She shrugged, causing her coat to dip off her shoulders, and she kept looking Callen over. “He belongs to Esther Benton, the librarian. He’s always breaking fence and getting out. I’ve already called your brother Kace, so he oughta be along soon to get it moving.”

Callen didn’t want to imagine the duties that were normal for the sheriff of a small ranching town, but Kace was someone else he didn’t want to run into just yet. If at all. It was possible that Callen could get his business done with Buck and kiss Shelby if he couldn’t muster up enough willpower to stop himself. Then he could get out of town without getting a lecture from Kace or risking castration from Buck.

“I heard you got all rich and stuff,” Silla went on. She leaned against the Jeep, and while she did smile, it was as if it had an oily film over it. Maybe she was plotting revenge.

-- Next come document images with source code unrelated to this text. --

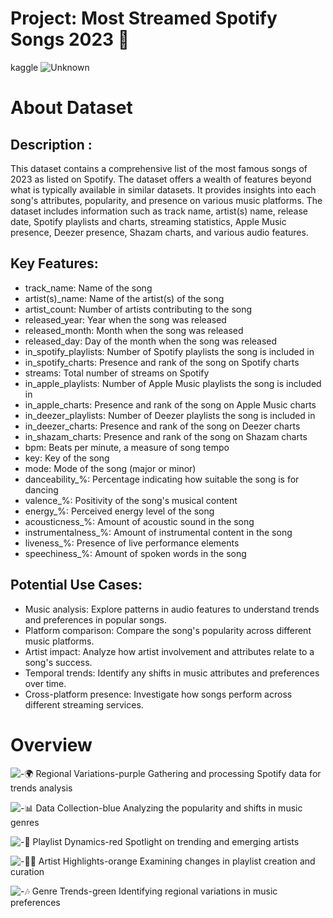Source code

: # Project: Most Streamed Spotify Songs 2023 🎵
kaggle
![Unknown](https://github.com/IraSafonik/project_Most-Streamed-Spotify-Songs-2023/assets/32171563/1233206f-8365-4e98-bf62-d6ad9213d62c)

# About Dataset

## Description :
This dataset contains a comprehensive list of the most famous songs of 2023 as listed on Spotify. The dataset offers a wealth of features beyond what is typically available in similar datasets. It provides insights into each song's attributes, popularity, and presence on various music platforms. The dataset includes information such as track name, artist(s) name, release date, Spotify playlists and charts, streaming statistics, Apple Music presence, Deezer presence, Shazam charts, and various audio features.

## Key Features:
- track_name: Name of the song
- artist(s)_name: Name of the artist(s) of the song
- artist_count: Number of artists contributing to the song
- released_year: Year when the song was released
- released_month: Month when the song was released
- released_day: Day of the month when the song was released
- in_spotify_playlists: Number of Spotify playlists the song is included in
- in_spotify_charts: Presence and rank of the song on Spotify charts
- streams: Total number of streams on Spotify
- in_apple_playlists: Number of Apple Music playlists the song is included in
- in_apple_charts: Presence and rank of the song on Apple Music charts
- in_deezer_playlists: Number of Deezer playlists the song is included in
- in_deezer_charts: Presence and rank of the song on Deezer charts
- in_shazam_charts: Presence and rank of the song on Shazam charts
- bpm: Beats per minute, a measure of song tempo
- key: Key of the song
- mode: Mode of the song (major or minor)
- danceability_%: Percentage indicating how suitable the song is for dancing
- valence_%: Positivity of the song's musical content
- energy_%: Perceived energy level of the song
- acousticness_%: Amount of acoustic sound in the song
- instrumentalness_%: Amount of instrumental content in the song
- liveness_%: Presence of live performance elements
- speechiness_%: Amount of spoken words in the song

## Potential Use Cases:
- Music analysis: Explore patterns in audio features to understand trends and preferences in popular songs.
- Platform comparison: Compare the song's popularity across different music platforms.
- Artist impact: Analyze how artist involvement and attributes relate to a song's success.
- Temporal trends: Identify any shifts in music attributes and preferences over time.
- Cross-platform presence: Investigate how songs perform across different streaming services.

# Overview

![-🌍 Regional Variations-purple](https://github.com/IraSafonik/project_Most-Streamed-Spotify-Songs-2023/assets/32171563/faf64499-84e2-4c9a-ba1d-efc23409daa8)
Gathering and processing Spotify data for trends analysis

![-📊 Data Collection-blue](https://github.com/IraSafonik/project_Most-Streamed-Spotify-Songs-2023/assets/32171563/99c2d3ea-7704-4cf4-bf40-5cf23ec5acdd)
Analyzing the popularity and shifts in music genres

![-📁 Playlist Dynamics-red](https://github.com/IraSafonik/project_Most-Streamed-Spotify-Songs-2023/assets/32171563/a20f3b02-29d5-4a36-82e2-f8e1eb351ac7)
Spotlight on trending and emerging artists

![-👩‍🎤 Artist Highlights-orange](https://github.com/IraSafonik/project_Most-Streamed-Spotify-Songs-2023/assets/32171563/e5d45641-928a-4d25-b294-94cea9c67786)
Examining changes in playlist creation and curation

![-🎶 Genre Trends-green](https://github.com/IraSafonik/project_Most-Streamed-Spotify-Songs-2023/assets/32171563/8970fe2c-329b-4f2f-aca4-11fadbb76df6)
Identifying regional variations in music preferences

“And stuff,” he answered. She would either see it for the snark that it was or ignore his attempt at bad humor.

She didn’t have a reaction either way. “So, you headed out to Buck’s?”

He nodded and got out to see what he could do about the longhorn. Silla trotted along behind him, her very high-heeled boots clomping on the asphalt. “You’re here to help Shelby?” she added.

That didn’t cause him to stop, but Callen did look at her from over his shoulder. “Shelby needs help?”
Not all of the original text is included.